▸ What to work on: Copy each line of the data below in which the word "value" can be found.

▸ Supplied data:

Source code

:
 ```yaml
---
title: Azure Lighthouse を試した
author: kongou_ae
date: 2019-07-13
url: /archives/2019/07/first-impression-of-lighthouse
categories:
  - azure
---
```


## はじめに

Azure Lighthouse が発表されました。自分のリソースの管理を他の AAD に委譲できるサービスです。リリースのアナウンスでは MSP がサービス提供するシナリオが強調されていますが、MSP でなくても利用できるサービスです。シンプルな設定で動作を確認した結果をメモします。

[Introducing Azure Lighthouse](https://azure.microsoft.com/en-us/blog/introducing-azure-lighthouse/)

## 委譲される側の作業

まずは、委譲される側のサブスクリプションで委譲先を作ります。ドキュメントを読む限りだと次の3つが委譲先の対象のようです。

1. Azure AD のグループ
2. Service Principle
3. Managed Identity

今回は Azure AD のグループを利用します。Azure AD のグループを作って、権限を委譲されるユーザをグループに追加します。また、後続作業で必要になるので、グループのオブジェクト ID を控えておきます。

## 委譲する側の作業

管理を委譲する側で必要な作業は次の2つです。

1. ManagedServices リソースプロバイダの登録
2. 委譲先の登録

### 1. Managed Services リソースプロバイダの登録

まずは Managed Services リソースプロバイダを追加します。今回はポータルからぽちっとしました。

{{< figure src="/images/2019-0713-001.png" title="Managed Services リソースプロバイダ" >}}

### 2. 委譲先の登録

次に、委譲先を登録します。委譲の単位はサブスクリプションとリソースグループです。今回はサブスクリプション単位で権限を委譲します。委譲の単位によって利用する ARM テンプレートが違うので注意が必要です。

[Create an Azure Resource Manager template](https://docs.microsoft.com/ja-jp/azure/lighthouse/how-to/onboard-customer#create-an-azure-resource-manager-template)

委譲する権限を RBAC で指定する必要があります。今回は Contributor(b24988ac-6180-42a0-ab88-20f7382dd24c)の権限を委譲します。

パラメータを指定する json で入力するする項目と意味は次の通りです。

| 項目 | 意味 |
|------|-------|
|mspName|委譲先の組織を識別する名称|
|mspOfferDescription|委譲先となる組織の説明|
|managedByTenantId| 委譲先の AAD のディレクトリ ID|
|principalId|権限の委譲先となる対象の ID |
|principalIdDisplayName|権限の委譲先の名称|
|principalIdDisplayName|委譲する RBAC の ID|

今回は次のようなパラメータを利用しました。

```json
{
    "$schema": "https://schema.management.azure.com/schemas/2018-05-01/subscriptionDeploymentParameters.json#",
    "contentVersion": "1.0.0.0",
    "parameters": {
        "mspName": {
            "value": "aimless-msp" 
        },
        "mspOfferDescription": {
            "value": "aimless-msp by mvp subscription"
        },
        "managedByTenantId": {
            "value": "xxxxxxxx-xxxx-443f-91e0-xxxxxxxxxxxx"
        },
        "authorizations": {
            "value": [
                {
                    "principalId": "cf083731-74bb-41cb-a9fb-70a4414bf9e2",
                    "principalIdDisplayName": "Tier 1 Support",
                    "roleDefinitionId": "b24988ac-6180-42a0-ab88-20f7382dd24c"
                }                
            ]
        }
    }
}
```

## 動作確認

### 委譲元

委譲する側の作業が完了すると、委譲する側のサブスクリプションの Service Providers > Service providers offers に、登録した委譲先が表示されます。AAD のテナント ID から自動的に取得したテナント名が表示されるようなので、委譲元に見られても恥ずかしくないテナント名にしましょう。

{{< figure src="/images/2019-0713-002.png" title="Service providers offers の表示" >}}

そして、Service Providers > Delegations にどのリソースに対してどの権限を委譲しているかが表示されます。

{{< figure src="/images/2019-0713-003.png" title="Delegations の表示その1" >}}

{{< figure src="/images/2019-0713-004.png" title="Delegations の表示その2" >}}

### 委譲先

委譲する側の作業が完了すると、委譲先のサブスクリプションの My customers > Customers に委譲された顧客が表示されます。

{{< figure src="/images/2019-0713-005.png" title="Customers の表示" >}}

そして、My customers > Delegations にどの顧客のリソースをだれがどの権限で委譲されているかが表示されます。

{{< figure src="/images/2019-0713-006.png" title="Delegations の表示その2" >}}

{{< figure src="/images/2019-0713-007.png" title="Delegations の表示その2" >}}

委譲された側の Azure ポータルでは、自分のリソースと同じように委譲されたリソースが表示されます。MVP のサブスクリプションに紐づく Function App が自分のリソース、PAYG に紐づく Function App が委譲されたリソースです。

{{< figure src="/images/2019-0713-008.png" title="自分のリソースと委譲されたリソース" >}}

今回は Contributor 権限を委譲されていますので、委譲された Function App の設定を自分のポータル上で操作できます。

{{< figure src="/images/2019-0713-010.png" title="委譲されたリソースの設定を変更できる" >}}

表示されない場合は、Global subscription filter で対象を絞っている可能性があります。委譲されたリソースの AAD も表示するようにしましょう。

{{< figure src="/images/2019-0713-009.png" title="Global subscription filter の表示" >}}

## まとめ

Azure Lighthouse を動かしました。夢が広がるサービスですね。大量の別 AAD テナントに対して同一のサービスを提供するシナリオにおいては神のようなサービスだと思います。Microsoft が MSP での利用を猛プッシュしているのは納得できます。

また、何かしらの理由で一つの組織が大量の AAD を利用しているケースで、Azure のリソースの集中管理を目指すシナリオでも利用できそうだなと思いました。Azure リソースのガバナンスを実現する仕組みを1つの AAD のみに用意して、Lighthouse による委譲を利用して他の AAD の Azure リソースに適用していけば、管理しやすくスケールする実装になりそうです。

▸ Result below:
            "value": "aimless-msp" 
            "value": "aimless-msp by mvp subscription"
            "value": "xxxxxxxx-xxxx-443f-91e0-xxxxxxxxxxxx"
            "value": [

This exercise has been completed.